Rendered images with source text:
##########
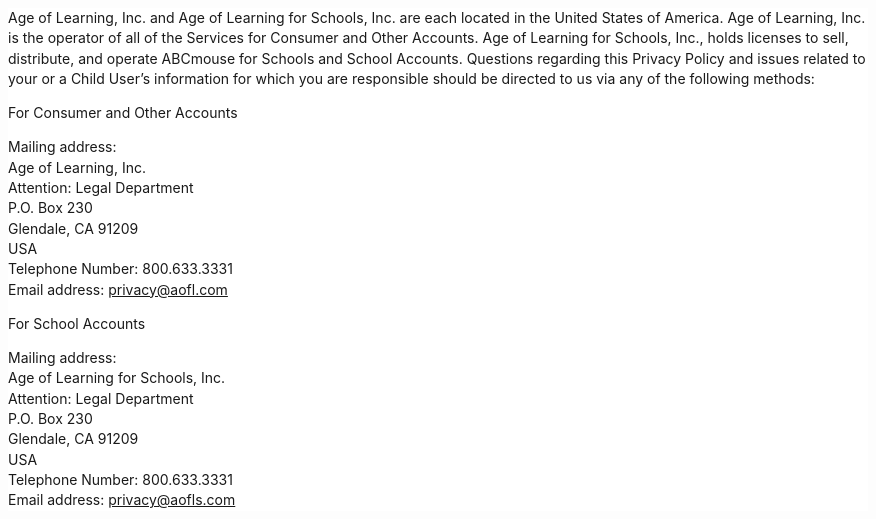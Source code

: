 Age of Learning, Inc. and Age of Learning for Schools, Inc. are each located in the United States of America. Age of Learning, Inc. is the operator of all of the Services for Consumer and Other Accounts. Age of Learning for Schools, Inc., holds licenses to sell, distribute, and operate ABCmouse for Schools and School Accounts. Questions regarding this Privacy Policy and issues related to your or a Child User’s information for which you are responsible should be directed to us via any of the following methods:

For Consumer and Other Accounts

Mailing address:  
Age of Learning, Inc.  
Attention: Legal Department  
P.O. Box 230  
Glendale, CA 91209  
USA  
Telephone Number: 800.633.3331  
Email address: privacy@aofl.com

For School Accounts

Mailing address:  
Age of Learning for Schools, Inc.  
Attention: Legal Department  
P.O. Box 230  
Glendale, CA 91209  
USA  
Telephone Number: 800.633.3331  
Email address: privacy@aofls.com
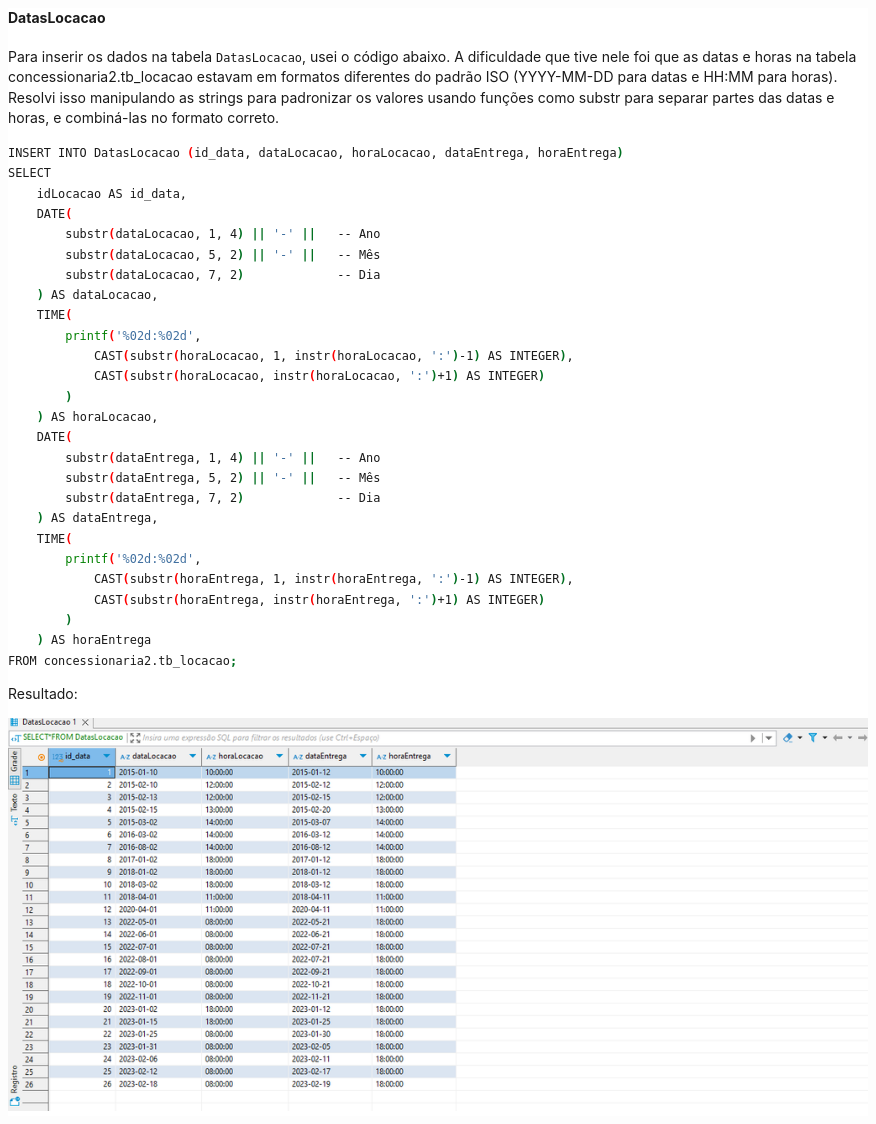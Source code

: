 
#### DatasLocacao

Para inserir os dados na tabela `DatasLocacao`, usei o código abaixo. A dificuldade que tive nele foi que as datas e horas na tabela concessionaria2.tb_locacao estavam em formatos diferentes do padrão ISO (YYYY-MM-DD para datas e HH:MM para horas). Resolvi isso manipulando as strings para padronizar os valores usando funções como substr para separar partes das datas e horas, e combiná-las no formato correto. 


``` bash
INSERT INTO DatasLocacao (id_data, dataLocacao, horaLocacao, dataEntrega, horaEntrega)
SELECT 
    idLocacao AS id_data,
    DATE(
        substr(dataLocacao, 1, 4) || '-' ||   -- Ano
        substr(dataLocacao, 5, 2) || '-' ||   -- Mês
        substr(dataLocacao, 7, 2)             -- Dia
    ) AS dataLocacao,
    TIME(
        printf('%02d:%02d', 
            CAST(substr(horaLocacao, 1, instr(horaLocacao, ':')-1) AS INTEGER), 
            CAST(substr(horaLocacao, instr(horaLocacao, ':')+1) AS INTEGER)
        )
    ) AS horaLocacao,
    DATE(
        substr(dataEntrega, 1, 4) || '-' ||   -- Ano
        substr(dataEntrega, 5, 2) || '-' ||   -- Mês
        substr(dataEntrega, 7, 2)             -- Dia
    ) AS dataEntrega,
    TIME(
        printf('%02d:%02d', 
            CAST(substr(horaEntrega, 1, instr(horaEntrega, ':')-1) AS INTEGER), 
            CAST(substr(horaEntrega, instr(horaEntrega, ':')+1) AS INTEGER)
        )
    ) AS horaEntrega
FROM concessionaria2.tb_locacao;
```

Resultado:

![tabeladatahr](/Sprint%202/Evidencias/evidencias_desafio_sprint_2/tabela_data_locacao.png)
<br>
##########
Lines from the records above that hold "Other" are the ones to list.

→ **Solved problem**
: Age of Learning, Inc. and Age of Learning for Schools, Inc. are each located in the United States of America. Age of Learning, Inc. is the operator of all of the Services for Consumer and Other Accounts. Age of Learning for Schools, Inc., holds licenses to sell, distribute, and operate ABCmouse for Schools and School Accounts. Questions regarding this Privacy Policy and issues related to your or a Child User’s information for which you are responsible should be directed to us via any of the following methods:
For Consumer and Other Accounts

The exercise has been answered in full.